But there were some good signs against the Bengals, and they matter even considering the quality of the competition (or lack thereof). Sony Michel had arguably his best day running the ball all season. Maybe he’s primed for another impressive playoff performance. Left tackle Isaiah Wynn is a work in progress in the passing game, but he’s a road-grading truck in the run game already.

Most notably, N’Keal Harry caught a touchdown pass, and offensive coordinator Josh McDaniels clearly prioritized involving the rugged rookie receiver. I don’t care if Brady has to tell him exactly how many steps to run and which way to turn on his route each time they huddle up, the kid needs to be involved. He was Sunday, and it paid off.

Sometimes lately this season has felt like 2013, or 2015, when Brady took undermanned offenses into Denver and saw quests to get to the Super Bowl end one win short both times. But there remains growth potential on offense — with Harry, and with midseason pickup Mohamed Sanu, too — and there’s one element to this team that should be cause for hope.
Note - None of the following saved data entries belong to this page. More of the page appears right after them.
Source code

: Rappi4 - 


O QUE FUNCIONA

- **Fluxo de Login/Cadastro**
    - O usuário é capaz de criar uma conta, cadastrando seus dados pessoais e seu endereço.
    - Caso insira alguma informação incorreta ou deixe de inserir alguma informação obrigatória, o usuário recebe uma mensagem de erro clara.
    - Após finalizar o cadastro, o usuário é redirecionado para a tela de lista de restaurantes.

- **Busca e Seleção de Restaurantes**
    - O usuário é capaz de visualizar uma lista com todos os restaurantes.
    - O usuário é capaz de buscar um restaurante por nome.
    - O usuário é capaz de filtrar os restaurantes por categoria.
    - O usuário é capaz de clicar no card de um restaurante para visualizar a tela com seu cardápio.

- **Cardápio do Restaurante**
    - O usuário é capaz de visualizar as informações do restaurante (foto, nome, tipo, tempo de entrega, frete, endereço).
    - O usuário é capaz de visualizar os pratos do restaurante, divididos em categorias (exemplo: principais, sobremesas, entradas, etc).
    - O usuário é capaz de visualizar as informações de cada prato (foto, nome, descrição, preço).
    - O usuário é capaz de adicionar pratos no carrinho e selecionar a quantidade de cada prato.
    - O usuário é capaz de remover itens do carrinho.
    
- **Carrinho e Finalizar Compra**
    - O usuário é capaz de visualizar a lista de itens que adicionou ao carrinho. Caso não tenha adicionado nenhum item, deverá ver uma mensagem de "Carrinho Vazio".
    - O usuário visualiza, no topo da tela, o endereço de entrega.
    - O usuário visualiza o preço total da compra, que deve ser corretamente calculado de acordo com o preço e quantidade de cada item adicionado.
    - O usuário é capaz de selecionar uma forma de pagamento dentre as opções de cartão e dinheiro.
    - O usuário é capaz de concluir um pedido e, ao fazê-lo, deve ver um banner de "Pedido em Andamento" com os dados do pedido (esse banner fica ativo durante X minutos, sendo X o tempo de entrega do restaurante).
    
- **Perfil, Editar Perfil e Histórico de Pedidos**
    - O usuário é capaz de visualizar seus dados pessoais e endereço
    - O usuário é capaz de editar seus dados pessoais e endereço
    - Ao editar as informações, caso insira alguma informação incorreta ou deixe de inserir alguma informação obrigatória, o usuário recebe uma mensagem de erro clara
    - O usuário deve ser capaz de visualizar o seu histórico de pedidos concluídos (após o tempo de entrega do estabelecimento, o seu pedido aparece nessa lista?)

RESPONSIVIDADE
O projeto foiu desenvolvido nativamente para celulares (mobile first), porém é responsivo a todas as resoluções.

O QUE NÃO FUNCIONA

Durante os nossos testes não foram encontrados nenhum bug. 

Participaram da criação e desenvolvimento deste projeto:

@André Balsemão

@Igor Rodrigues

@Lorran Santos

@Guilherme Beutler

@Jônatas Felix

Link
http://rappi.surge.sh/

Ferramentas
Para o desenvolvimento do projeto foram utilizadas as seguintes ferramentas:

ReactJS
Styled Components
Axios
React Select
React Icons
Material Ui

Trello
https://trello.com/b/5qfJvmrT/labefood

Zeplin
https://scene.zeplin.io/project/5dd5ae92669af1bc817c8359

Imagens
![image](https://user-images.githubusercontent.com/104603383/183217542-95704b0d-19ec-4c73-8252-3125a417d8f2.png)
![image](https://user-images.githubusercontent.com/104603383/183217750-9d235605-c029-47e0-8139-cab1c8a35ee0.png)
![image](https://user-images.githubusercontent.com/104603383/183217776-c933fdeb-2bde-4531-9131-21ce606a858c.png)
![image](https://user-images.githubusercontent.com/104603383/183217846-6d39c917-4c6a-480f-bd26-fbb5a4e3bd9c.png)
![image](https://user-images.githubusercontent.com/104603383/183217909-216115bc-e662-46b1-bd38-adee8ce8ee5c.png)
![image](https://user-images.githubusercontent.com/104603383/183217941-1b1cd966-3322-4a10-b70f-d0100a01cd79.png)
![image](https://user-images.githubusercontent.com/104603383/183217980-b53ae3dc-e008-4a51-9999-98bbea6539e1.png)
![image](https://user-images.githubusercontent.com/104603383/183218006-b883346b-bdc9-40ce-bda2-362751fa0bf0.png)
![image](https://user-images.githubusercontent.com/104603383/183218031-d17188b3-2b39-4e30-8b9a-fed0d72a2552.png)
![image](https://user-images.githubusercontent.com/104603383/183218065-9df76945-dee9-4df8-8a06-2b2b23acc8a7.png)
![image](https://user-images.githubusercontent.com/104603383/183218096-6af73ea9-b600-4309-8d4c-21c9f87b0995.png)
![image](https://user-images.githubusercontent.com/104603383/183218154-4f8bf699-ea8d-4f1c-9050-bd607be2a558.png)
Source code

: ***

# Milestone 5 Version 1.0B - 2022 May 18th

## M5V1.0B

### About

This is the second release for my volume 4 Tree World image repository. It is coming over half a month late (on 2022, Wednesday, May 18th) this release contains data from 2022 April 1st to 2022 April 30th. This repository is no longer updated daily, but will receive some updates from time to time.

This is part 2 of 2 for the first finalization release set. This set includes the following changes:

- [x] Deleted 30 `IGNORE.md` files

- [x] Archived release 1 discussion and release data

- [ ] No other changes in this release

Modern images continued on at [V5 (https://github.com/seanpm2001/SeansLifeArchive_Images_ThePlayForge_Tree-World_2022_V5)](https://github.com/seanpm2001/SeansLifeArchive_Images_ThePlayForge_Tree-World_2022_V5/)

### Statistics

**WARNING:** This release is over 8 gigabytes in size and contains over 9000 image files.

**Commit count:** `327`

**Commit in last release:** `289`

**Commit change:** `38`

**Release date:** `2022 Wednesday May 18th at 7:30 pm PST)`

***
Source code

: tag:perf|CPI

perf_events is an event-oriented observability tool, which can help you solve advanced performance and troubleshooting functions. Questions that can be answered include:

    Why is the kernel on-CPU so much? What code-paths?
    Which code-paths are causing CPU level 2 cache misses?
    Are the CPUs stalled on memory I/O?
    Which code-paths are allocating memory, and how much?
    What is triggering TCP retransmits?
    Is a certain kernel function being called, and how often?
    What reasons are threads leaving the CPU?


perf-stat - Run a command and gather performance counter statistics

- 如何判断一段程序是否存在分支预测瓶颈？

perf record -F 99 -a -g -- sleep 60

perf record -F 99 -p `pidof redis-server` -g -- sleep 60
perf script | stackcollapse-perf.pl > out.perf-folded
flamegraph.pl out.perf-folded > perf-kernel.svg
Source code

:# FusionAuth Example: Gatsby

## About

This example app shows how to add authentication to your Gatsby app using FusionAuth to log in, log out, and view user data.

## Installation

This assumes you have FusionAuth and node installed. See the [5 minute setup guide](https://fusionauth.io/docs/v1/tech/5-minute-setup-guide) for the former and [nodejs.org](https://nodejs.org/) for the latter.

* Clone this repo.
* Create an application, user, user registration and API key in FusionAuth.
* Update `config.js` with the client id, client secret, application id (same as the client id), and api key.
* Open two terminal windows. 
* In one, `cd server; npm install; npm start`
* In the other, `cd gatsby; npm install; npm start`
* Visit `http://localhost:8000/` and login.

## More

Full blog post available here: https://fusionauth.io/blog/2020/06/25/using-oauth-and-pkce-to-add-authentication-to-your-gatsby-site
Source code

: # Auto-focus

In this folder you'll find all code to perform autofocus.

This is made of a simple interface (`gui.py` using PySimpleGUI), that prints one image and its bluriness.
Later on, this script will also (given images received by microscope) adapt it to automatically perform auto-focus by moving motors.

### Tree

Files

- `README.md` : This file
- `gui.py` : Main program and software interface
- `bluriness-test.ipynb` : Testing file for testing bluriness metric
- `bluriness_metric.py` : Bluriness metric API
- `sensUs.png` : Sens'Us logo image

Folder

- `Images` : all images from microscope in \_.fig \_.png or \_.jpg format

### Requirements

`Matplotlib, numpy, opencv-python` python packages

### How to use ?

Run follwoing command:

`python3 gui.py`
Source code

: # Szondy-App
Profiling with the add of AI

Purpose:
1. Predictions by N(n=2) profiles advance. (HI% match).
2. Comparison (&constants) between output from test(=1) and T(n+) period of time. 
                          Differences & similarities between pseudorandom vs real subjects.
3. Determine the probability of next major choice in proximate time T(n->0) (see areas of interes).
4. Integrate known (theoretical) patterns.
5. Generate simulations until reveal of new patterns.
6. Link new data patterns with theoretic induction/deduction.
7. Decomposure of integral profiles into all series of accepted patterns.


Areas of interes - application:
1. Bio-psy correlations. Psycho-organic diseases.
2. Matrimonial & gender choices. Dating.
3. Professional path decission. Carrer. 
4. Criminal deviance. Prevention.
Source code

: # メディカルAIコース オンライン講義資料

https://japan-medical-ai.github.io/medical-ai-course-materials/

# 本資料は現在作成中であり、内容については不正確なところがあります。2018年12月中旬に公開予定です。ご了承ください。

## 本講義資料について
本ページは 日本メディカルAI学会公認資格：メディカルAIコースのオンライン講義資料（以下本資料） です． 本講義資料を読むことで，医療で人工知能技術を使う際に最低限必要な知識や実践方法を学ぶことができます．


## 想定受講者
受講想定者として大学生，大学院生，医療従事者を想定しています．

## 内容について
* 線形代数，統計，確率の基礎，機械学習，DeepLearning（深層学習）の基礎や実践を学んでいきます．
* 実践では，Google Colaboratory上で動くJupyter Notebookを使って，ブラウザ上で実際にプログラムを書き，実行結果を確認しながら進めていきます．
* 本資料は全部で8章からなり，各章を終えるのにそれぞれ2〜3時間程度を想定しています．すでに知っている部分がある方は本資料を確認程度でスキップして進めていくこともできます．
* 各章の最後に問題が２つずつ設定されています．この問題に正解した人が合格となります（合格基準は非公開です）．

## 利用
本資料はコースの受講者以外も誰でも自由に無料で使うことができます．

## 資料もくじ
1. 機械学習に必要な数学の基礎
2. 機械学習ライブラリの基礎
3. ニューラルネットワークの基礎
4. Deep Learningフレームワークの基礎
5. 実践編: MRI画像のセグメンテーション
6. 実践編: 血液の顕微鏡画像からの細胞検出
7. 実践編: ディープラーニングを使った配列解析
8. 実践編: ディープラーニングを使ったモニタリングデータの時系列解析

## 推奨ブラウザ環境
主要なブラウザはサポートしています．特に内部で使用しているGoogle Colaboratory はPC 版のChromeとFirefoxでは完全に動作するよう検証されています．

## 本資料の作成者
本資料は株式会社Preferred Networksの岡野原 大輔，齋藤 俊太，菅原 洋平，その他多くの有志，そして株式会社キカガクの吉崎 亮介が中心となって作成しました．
The defense, of course. It may not rate among the best of all time after allowing a total of 88 points in losses to the Chiefs, Ravens, and Texans, but I’m comfortable saying this: It’s the best defense Belichick has had in his 20 years with the Patriots. I’m not sure Stephon Gilmore is going to win Defensive Player of the Year — Pittsburgh’s T.J. Watt has some insane statistics — but he’s made a compelling case, and I’m not sure Ty Law or Darrelle Revis ever played as well as he is right now. Gilmore, who had a pick-6 among his two interceptions Sunday, is a game-changing defensive player who could steal a playoff victory if a team is foolish enough to throw his way.

This defense is an improved version of the group that held the 527-point 2018 Rams to a stinkin’ field goal in the Super Bowl. The hunch here is that they shut down Josh Allen — whom they picked off three times in a 16-10 win earlier this season — and the Bills Saturday, beat the Dolphins in the season finale, and lock down that No. 2 seed in the postseason.

The road will not be easy. Before we can even get that delicious rematch of Lamar Jackson versus their hellacious defense, they’ll probably have to beat the Chiefs or Texans, teams that already have blemished their won-lost record this season. It’ll be tough. But give them the benefit of the doubt. On the field, they’ve always deserved that.